Lejos del fuego de un dúo entre amantes, la escena tiene una carga sensual que se acerca más al coloquio entre un propietario y su inquilino acordando el próximo aumento. Aun así, los cantantes lograron puntos de gracia para un buen cierre de la primera parte.

La pirotécnica obertura de El corsario de Hector Berlioz, que podría haber salido mejor, inauguró el segundo segmento del programa, que estuvo dedicado a la ópera francesa. Tanto, que terminó con Verdi. Después de un aria de Hamlet, de Ambroise Thomas, que Domingo resolvió con instinto de viejo lobo, llegó otro buen momento de Siri, con “Pleurez pleurez, me yeux”, aria de El Cid, de Jules Massenet. 

A la altura de lo que demandaba la noche, la uruguaya, que en mayo cantará el rol de Abigaille en una producción de Nabucco en Berlín, mostró que tiene mucho de lo que necesitan las buenas sopranos. Si bien por momentos su caudal de voz resulta excesivo y su vibrato algo frenético, Siri tiene un color de voz adecuado para este repertorio, puede usar la media voz con criterio expresivo y hasta es capaz de escuchar al que tiene al lado.

“Meditación”, un momento instrumental de la ópera Thaïs, con el eficiente Oleg Pishenin, concertino de la orquesta, como solista, sirvió de preludio para el final con otro dúo verdiano: “Udiste?... Mira, d’acerbe lagrime” de Il trovatore. Es un momento del cuarto acto, en el que la pobre Leonora, dispuesta a todo para salvar la vida de su amado Manrico, decide conceder su cuerpo al Conde de Luna. Feliz por la ofrenda, el poderoso traslada la culpa a su víctima, recordándole: “vos lo juraste”. Justo para uno de esos momentos en los que la ópera puede parecerse a la vida, Domingo llegaba sin demasiado resto vocal. Se limitó a poner la presencia escénica por sobre la voz, dejando todo el brillo para la soprano, que en su plenitud hizo todo bien, hasta cuando rechazó el beso del final.

Pasión ibérica

La ovación que desde el Paraíso se extendió a la platea con la misma intensidad exigió los bises de rigor, que llegaron por el lado de la zarzuela. “Amor, vida de mi vida”, de Moreno-Torroba, por Domingo, y una romanza de Los claveles, de José Serrano, por Siri, encendieron, con palmas y todo, la pasión ibérica del público. El célebre dúo “¿Me llamabas, Rafaeliyo?”, de El gato montés, de Manuel Penella Moreno, parecía el final de una noche celebrada. 

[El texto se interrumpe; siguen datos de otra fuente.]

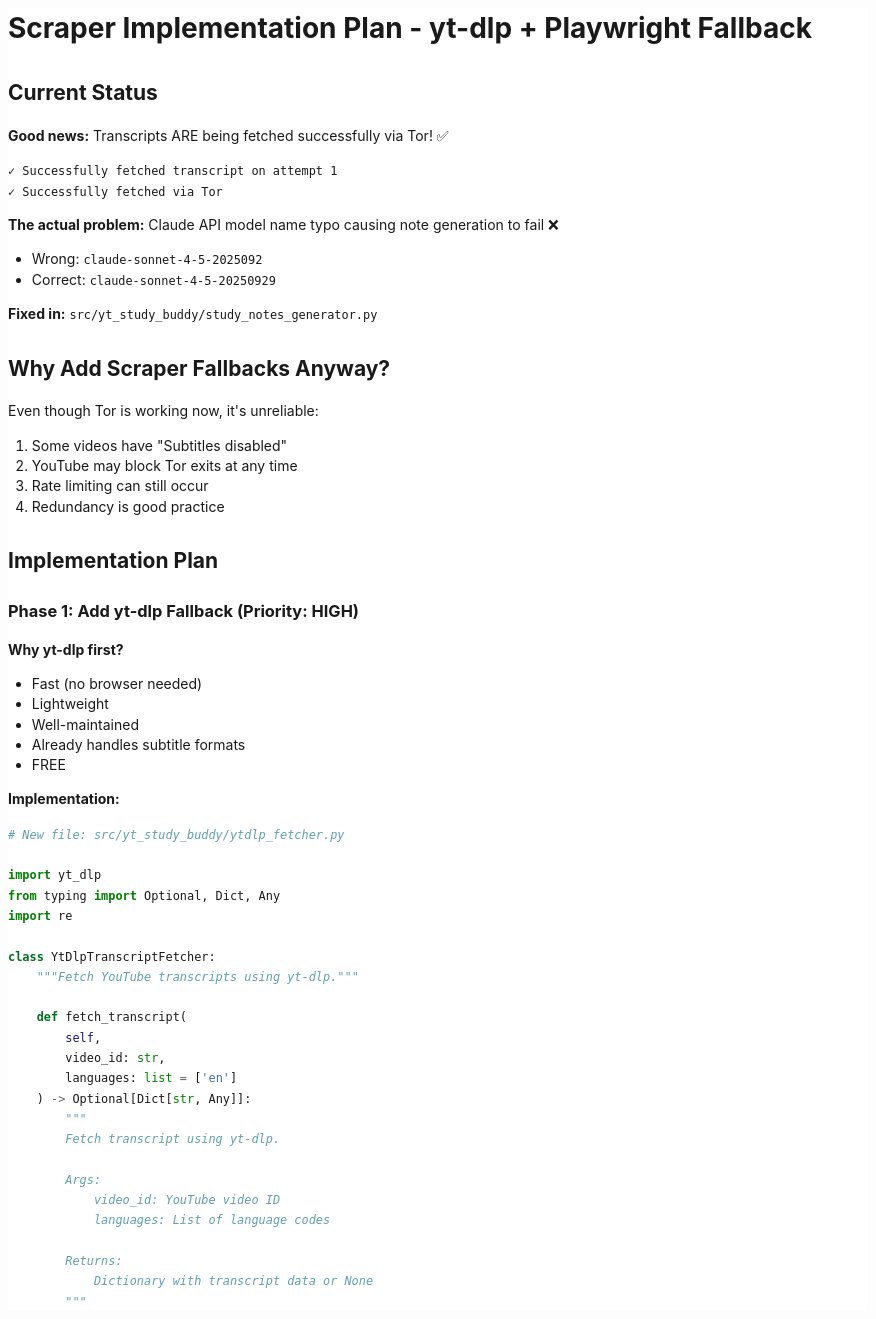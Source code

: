 # Scraper Implementation Plan - yt-dlp + Playwright Fallback

## Current Status

**Good news:** Transcripts ARE being fetched successfully via Tor! ✅

```
✓ Successfully fetched transcript on attempt 1
✓ Successfully fetched via Tor
```

**The actual problem:** Claude API model name typo causing note generation to fail ❌
- Wrong: `claude-sonnet-4-5-2025092`
- Correct: `claude-sonnet-4-5-20250929`

**Fixed in:** `src/yt_study_buddy/study_notes_generator.py`

## Why Add Scraper Fallbacks Anyway?

Even though Tor is working now, it's unreliable:
1. Some videos have "Subtitles disabled"
2. YouTube may block Tor exits at any time
3. Rate limiting can still occur
4. Redundancy is good practice

## Implementation Plan

### Phase 1: Add yt-dlp Fallback (Priority: HIGH)

**Why yt-dlp first?**
- Fast (no browser needed)
- Lightweight
- Well-maintained
- Already handles subtitle formats
- FREE

**Implementation:**

```python
# New file: src/yt_study_buddy/ytdlp_fetcher.py

import yt_dlp
from typing import Optional, Dict, Any
import re

class YtDlpTranscriptFetcher:
    """Fetch YouTube transcripts using yt-dlp."""

    def fetch_transcript(
        self,
        video_id: str,
        languages: list = ['en']
    ) -> Optional[Dict[str, Any]]:
        """
        Fetch transcript using yt-dlp.

        Args:
            video_id: YouTube video ID
            languages: List of language codes

        Returns:
            Dictionary with transcript data or None
        """
```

“No me puedo ir de acá sin cantar un tango”, puso el moño Domingo y ahí nomás, con los bandoneones de Nicolás Enrich y Horacio Romo y la guitarra de Joaquín Molejón, se largó con “Volver”. Apoyado en la baranda del podio del director, con poca voz e incluso olvidándose algún pasaje de la letra, el español se despidió ovacionado.

La del jueves fue también una noche mundana, por supuesto, en la que el target de la propuesta permitía presumir presencias rutilantes. Fotógrafos por aquí y por allá andaban a la caza de imágenes para ilustrar una noche que se anunciaba “paqueta” pero en el fondo resultó bastante “cachi”. Hubo muchos funcionarios municipales, algún periodista planero VIP y varios artistas de variedades. Y Mirtha Legrand, una habitué legítima del Colón, por cuyo palco bajo muchos desfilaron para la foto.